*** ENTRIES SUPPLIED
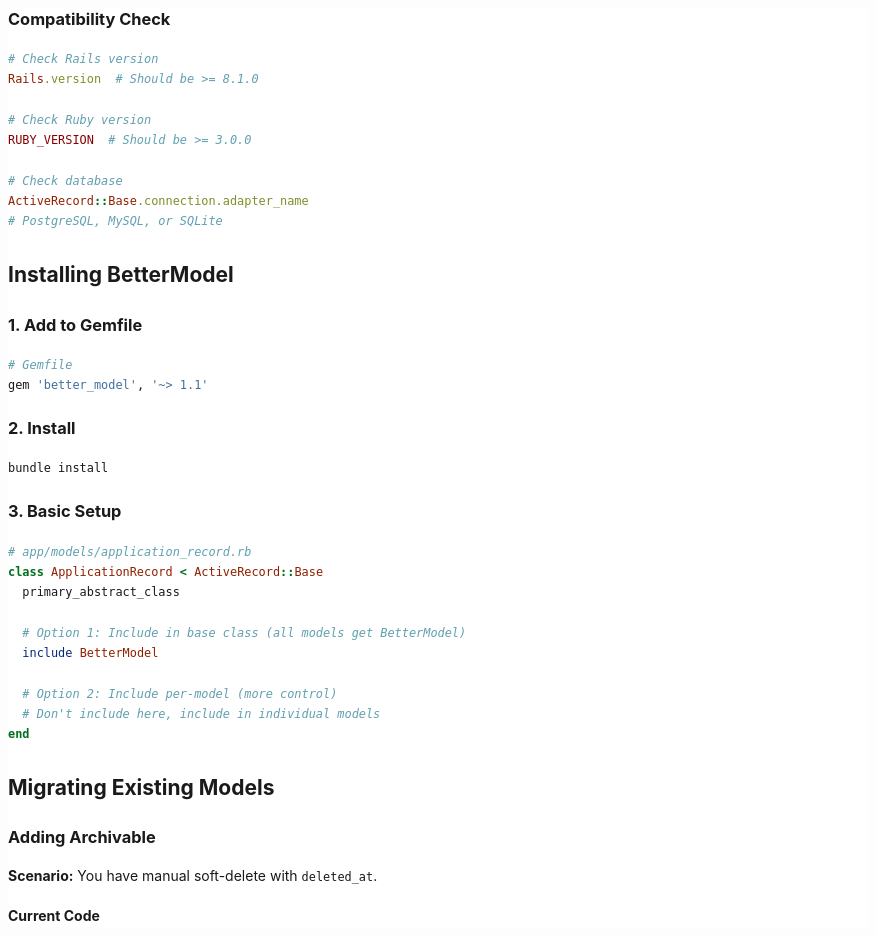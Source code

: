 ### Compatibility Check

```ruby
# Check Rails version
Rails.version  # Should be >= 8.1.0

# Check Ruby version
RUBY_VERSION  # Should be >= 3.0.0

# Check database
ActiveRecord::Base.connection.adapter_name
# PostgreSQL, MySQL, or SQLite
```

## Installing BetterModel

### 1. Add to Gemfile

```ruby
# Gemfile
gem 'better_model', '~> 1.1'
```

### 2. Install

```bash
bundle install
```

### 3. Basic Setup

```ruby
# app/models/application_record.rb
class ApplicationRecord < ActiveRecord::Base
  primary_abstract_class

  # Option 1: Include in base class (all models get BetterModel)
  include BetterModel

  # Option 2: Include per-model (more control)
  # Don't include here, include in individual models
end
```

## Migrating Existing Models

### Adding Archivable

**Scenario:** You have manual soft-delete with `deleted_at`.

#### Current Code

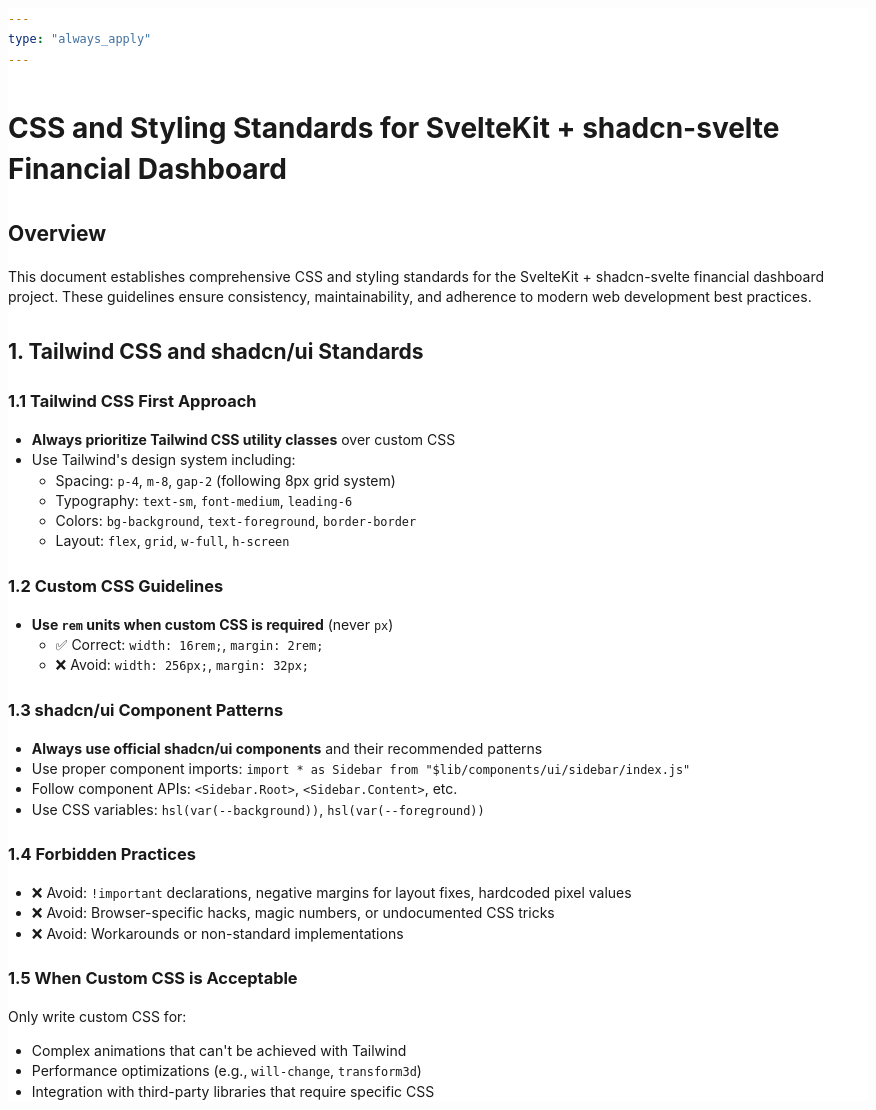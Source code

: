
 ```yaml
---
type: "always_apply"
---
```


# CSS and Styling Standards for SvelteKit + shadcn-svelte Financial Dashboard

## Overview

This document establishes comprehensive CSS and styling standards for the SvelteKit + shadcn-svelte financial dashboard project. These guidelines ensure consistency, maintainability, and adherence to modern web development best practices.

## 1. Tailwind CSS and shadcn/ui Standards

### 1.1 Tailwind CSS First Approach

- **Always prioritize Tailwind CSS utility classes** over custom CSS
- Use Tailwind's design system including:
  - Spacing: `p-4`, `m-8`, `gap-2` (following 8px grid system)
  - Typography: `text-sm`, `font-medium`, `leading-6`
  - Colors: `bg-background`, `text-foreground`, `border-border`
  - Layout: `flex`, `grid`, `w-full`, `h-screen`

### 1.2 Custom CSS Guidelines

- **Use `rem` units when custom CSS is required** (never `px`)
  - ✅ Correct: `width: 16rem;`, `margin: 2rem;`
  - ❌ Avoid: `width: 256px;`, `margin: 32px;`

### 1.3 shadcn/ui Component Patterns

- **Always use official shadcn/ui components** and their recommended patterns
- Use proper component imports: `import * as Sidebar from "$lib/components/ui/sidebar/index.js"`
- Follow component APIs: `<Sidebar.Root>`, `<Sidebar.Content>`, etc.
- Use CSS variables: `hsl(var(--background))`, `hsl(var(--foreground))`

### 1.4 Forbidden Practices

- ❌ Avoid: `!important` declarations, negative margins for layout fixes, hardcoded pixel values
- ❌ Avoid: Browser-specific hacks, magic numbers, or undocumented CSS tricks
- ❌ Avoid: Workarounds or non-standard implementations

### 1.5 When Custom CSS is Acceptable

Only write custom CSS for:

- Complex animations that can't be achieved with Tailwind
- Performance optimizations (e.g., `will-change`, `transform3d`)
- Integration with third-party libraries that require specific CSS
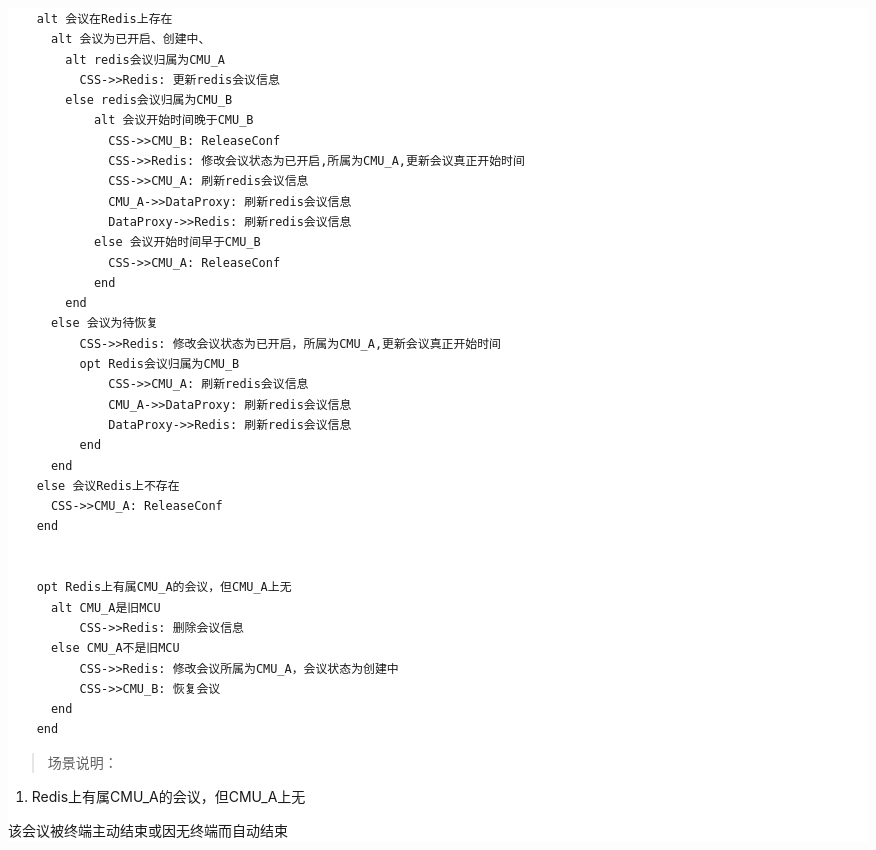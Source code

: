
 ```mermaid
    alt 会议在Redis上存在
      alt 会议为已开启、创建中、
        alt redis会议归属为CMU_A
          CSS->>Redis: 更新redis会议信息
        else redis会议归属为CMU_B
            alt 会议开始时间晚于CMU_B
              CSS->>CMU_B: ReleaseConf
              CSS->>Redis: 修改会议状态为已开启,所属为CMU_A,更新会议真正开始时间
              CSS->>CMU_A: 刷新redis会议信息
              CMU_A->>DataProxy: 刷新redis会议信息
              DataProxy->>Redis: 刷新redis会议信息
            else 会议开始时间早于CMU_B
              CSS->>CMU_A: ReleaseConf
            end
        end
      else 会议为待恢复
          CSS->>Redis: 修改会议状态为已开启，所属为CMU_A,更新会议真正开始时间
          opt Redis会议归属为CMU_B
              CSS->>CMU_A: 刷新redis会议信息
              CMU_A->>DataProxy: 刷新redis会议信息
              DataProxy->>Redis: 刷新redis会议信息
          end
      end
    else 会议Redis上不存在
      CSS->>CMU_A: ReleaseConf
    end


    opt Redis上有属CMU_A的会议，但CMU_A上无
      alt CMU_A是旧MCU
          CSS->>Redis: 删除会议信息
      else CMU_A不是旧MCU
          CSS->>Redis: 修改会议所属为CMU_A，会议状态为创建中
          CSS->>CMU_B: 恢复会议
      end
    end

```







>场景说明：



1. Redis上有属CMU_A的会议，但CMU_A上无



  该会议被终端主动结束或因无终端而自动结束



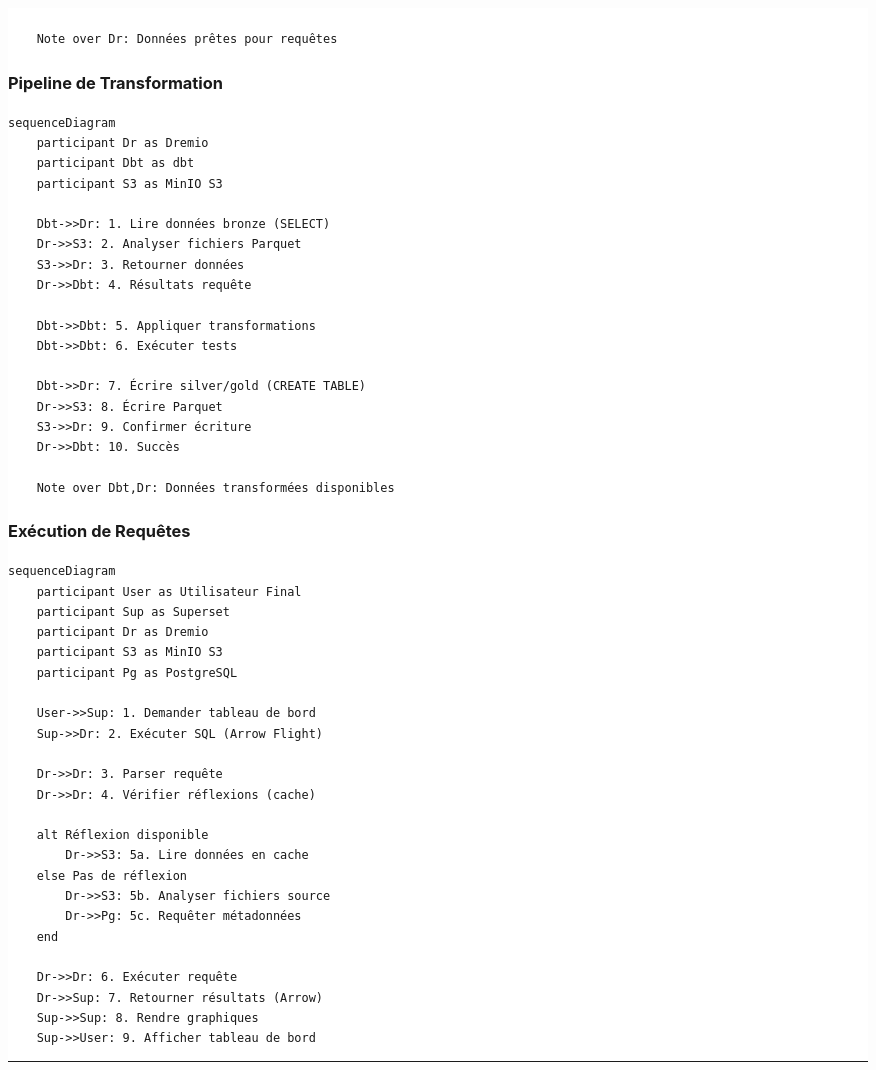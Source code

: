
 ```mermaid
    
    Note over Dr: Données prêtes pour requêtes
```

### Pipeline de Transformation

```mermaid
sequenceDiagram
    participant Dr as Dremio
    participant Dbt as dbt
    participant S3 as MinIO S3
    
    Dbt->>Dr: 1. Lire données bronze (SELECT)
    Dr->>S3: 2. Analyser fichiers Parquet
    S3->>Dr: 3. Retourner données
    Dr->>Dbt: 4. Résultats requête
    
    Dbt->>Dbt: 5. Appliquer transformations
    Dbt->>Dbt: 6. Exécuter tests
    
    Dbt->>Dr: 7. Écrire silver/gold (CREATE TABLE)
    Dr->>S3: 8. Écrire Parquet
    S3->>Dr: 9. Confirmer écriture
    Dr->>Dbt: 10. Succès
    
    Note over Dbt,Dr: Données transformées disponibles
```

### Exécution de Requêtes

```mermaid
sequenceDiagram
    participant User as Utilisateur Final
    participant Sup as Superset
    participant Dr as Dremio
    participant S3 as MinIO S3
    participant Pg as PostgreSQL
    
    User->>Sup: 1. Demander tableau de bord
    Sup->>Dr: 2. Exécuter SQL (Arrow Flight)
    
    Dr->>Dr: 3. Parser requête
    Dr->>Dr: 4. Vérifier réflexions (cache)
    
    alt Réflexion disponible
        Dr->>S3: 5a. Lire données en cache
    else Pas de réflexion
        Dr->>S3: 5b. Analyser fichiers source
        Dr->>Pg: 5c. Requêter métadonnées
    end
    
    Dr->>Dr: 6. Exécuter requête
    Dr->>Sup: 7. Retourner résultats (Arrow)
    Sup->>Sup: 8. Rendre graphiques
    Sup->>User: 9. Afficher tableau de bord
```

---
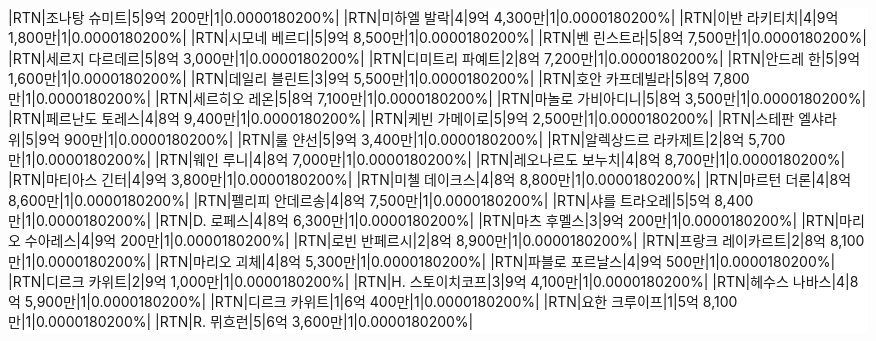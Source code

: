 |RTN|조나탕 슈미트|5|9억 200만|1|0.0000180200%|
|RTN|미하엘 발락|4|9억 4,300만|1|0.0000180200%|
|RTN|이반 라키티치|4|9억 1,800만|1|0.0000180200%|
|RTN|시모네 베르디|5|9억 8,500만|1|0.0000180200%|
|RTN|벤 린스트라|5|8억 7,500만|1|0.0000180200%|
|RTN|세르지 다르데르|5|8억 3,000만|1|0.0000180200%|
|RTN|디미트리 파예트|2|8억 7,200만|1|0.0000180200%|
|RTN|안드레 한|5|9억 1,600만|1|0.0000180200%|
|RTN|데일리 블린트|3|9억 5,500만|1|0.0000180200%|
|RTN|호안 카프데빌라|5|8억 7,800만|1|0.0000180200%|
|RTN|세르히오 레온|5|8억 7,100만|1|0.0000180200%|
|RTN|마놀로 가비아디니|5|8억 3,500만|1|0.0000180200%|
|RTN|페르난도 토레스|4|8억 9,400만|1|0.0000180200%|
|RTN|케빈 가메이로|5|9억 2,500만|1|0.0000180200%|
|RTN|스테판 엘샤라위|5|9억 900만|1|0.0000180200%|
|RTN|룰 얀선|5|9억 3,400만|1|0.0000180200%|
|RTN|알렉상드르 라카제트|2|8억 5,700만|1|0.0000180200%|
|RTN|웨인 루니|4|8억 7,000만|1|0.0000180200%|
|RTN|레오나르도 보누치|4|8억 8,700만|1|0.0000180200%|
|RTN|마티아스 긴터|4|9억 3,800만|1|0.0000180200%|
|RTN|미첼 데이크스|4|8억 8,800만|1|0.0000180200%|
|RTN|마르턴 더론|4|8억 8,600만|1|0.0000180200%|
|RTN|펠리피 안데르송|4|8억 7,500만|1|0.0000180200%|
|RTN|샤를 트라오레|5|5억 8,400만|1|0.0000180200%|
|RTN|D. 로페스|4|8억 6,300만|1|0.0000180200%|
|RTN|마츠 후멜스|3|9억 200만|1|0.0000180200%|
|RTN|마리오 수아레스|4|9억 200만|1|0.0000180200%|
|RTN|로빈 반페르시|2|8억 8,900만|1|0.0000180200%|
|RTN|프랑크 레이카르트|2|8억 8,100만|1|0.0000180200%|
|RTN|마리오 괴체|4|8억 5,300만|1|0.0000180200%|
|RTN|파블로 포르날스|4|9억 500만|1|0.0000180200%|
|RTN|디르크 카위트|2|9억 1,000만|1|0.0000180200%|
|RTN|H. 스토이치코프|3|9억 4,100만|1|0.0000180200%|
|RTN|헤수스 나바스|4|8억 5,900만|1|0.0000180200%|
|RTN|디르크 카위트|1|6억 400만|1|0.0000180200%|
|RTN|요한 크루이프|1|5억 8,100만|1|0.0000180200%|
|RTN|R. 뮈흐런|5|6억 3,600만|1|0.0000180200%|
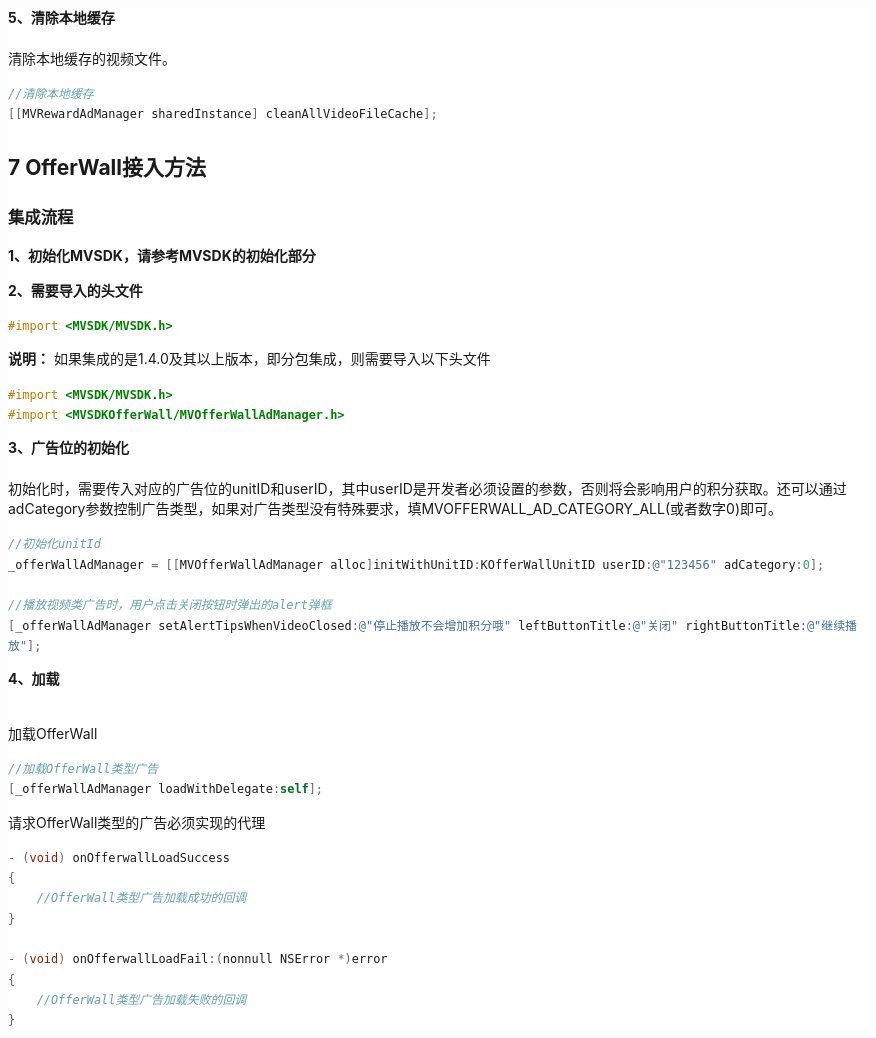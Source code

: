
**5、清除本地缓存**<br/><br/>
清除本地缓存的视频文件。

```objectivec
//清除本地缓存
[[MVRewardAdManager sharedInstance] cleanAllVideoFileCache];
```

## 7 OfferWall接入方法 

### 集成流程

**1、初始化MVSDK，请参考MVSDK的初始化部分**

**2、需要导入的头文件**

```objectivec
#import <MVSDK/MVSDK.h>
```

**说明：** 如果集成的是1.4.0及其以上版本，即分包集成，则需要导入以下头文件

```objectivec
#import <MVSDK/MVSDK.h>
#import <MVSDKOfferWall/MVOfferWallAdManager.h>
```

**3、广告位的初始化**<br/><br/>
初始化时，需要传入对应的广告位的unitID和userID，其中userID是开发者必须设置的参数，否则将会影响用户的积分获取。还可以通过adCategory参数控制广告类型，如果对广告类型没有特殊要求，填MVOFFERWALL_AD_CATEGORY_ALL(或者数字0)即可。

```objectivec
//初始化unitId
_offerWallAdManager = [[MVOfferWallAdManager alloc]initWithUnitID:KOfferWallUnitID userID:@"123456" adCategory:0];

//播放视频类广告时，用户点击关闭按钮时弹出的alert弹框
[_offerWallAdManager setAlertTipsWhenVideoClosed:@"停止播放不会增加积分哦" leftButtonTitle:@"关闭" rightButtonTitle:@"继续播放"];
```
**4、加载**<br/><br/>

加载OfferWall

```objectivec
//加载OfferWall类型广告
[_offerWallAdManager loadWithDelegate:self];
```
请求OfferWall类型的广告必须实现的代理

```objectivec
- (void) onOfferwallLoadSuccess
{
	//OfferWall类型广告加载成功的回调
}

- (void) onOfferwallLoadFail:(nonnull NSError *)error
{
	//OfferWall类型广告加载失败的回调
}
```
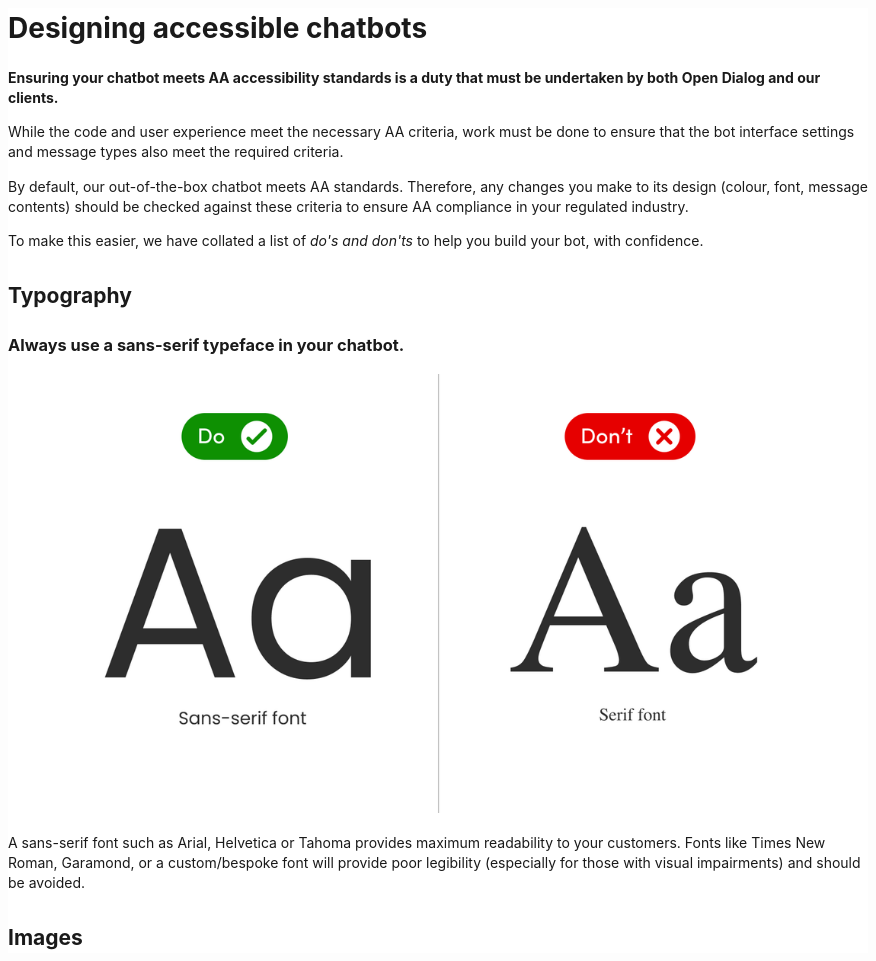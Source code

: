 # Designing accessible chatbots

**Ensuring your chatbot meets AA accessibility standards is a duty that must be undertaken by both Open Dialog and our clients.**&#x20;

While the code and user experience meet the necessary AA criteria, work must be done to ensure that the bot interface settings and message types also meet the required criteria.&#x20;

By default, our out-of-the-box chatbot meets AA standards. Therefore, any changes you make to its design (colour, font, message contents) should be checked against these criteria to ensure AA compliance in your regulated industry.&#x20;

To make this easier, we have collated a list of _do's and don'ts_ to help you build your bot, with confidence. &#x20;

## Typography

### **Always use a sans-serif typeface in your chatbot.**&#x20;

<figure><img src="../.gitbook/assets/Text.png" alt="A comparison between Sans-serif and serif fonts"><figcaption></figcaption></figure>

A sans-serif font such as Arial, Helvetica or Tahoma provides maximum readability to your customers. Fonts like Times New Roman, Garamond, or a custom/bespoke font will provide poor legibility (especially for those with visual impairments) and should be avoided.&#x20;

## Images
******
■ WHAT IS NEEDED: Take the material above from its first line through the line holding "### 1. Add to Gemfile" and set it down exactly, without the pictures.

■ EXERCISE RESPONSE:
Source code

: ### Compatibility Check

```ruby
# Check Rails version
Rails.version  # Should be >= 8.1.0

# Check Ruby version
RUBY_VERSION  # Should be >= 3.0.0

# Check database
ActiveRecord::Base.connection.adapter_name
# PostgreSQL, MySQL, or SQLite
```

## Installing BetterModel

### 1. Add to Gemfile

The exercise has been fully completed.